▶ [Work instruction]: Repeat every entry exactly as given.

[Start of section]

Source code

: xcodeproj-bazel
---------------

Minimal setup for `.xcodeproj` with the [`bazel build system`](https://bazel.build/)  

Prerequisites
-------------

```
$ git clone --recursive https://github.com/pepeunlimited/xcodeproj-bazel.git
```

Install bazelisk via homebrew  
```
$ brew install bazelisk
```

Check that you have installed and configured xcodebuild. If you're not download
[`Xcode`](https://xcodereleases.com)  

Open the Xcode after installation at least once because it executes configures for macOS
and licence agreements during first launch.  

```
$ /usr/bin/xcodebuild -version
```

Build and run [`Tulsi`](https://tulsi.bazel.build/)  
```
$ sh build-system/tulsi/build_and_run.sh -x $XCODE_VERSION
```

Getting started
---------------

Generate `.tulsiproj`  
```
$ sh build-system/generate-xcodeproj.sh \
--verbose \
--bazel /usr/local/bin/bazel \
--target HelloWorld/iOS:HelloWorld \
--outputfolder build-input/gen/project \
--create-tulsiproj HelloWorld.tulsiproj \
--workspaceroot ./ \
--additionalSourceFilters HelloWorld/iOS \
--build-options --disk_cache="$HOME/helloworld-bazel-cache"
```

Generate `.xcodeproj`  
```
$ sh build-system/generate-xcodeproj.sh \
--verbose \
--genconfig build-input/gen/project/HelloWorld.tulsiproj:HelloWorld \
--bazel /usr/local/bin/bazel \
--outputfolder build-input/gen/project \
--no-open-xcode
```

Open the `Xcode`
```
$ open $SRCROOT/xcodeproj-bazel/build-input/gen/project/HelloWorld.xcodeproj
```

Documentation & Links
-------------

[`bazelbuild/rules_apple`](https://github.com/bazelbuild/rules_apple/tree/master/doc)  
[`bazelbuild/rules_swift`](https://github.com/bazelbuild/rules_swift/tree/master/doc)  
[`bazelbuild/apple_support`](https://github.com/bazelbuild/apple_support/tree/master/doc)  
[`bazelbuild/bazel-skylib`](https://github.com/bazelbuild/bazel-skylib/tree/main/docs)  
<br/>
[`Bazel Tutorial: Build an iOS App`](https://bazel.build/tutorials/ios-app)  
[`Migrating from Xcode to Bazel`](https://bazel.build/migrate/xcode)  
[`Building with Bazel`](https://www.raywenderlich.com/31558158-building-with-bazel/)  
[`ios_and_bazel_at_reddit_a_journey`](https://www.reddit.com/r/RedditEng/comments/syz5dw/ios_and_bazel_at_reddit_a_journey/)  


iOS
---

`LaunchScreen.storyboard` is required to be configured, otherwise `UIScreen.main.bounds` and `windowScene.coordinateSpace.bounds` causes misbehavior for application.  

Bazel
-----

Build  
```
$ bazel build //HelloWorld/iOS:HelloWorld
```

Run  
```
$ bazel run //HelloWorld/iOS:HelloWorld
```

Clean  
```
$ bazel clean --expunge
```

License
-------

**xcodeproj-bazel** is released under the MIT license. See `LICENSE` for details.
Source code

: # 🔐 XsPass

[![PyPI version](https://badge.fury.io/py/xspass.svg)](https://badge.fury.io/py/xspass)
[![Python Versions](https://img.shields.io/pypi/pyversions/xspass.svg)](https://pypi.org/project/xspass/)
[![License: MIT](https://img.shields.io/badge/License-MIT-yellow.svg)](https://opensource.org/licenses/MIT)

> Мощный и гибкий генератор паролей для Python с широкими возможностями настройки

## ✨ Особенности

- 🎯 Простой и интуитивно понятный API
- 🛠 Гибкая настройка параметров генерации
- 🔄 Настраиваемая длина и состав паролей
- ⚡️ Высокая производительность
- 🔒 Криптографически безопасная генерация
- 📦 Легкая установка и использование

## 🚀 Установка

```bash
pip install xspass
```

[End of section]

▶ [Reply]:
Source code

: xcodeproj-bazel
---------------

Minimal setup for `.xcodeproj` with the [`bazel build system`](https://bazel.build/)  

Prerequisites
-------------

```
$ git clone --recursive https://github.com/pepeunlimited/xcodeproj-bazel.git
```

Install bazelisk via homebrew  
```
$ brew install bazelisk
```

Check that you have installed and configured xcodebuild. If you're not download
[`Xcode`](https://xcodereleases.com)  

Open the Xcode after installation at least once because it executes configures for macOS
and licence agreements during first launch.  

```
$ /usr/bin/xcodebuild -version
```

Build and run [`Tulsi`](https://tulsi.bazel.build/)  
```
$ sh build-system/tulsi/build_and_run.sh -x $XCODE_VERSION
```

Getting started
---------------

Generate `.tulsiproj`  
```
$ sh build-system/generate-xcodeproj.sh \
--verbose \
--bazel /usr/local/bin/bazel \
--target HelloWorld/iOS:HelloWorld \
--outputfolder build-input/gen/project \
--create-tulsiproj HelloWorld.tulsiproj \
--workspaceroot ./ \
--additionalSourceFilters HelloWorld/iOS \
--build-options --disk_cache="$HOME/helloworld-bazel-cache"
```

Generate `.xcodeproj`  
```
$ sh build-system/generate-xcodeproj.sh \
--verbose \
--genconfig build-input/gen/project/HelloWorld.tulsiproj:HelloWorld \
--bazel /usr/local/bin/bazel \
--outputfolder build-input/gen/project \
--no-open-xcode
```

Open the `Xcode`
```
$ open $SRCROOT/xcodeproj-bazel/build-input/gen/project/HelloWorld.xcodeproj
```

Documentation & Links
-------------

[`bazelbuild/rules_apple`](https://github.com/bazelbuild/rules_apple/tree/master/doc)  
[`bazelbuild/rules_swift`](https://github.com/bazelbuild/rules_swift/tree/master/doc)  
[`bazelbuild/apple_support`](https://github.com/bazelbuild/apple_support/tree/master/doc)  
[`bazelbuild/bazel-skylib`](https://github.com/bazelbuild/bazel-skylib/tree/main/docs)  
<br/>
[`Bazel Tutorial: Build an iOS App`](https://bazel.build/tutorials/ios-app)  
[`Migrating from Xcode to Bazel`](https://bazel.build/migrate/xcode)  
[`Building with Bazel`](https://www.raywenderlich.com/31558158-building-with-bazel/)  
[`ios_and_bazel_at_reddit_a_journey`](https://www.reddit.com/r/RedditEng/comments/syz5dw/ios_and_bazel_at_reddit_a_journey/)  


iOS
---

`LaunchScreen.storyboard` is required to be configured, otherwise `UIScreen.main.bounds` and `windowScene.coordinateSpace.bounds` causes misbehavior for application.  

Bazel
-----

Build  
```
$ bazel build //HelloWorld/iOS:HelloWorld
```

Run  
```
$ bazel run //HelloWorld/iOS:HelloWorld
```

Clean  
```
$ bazel clean --expunge
```

License
-------

**xcodeproj-bazel** is released under the MIT license. See `LICENSE` for details.
Source code

: # 🔐 XsPass

[![PyPI version](https://badge.fury.io/py/xspass.svg)](https://badge.fury.io/py/xspass)
[![Python Versions](https://img.shields.io/pypi/pyversions/xspass.svg)](https://pypi.org/project/xspass/)
[![License: MIT](https://img.shields.io/badge/License-MIT-yellow.svg)](https://opensource.org/licenses/MIT)

> Мощный и гибкий генератор паролей для Python с широкими возможностями настройки

## ✨ Особенности

- 🎯 Простой и интуитивно понятный API
- 🛠 Гибкая настройка параметров генерации
- 🔄 Настраиваемая длина и состав паролей
- ⚡️ Высокая производительность
- 🔒 Криптографически безопасная генерация
- 📦 Легкая установка и использование

## 🚀 Установка

```bash
pip install xspass
```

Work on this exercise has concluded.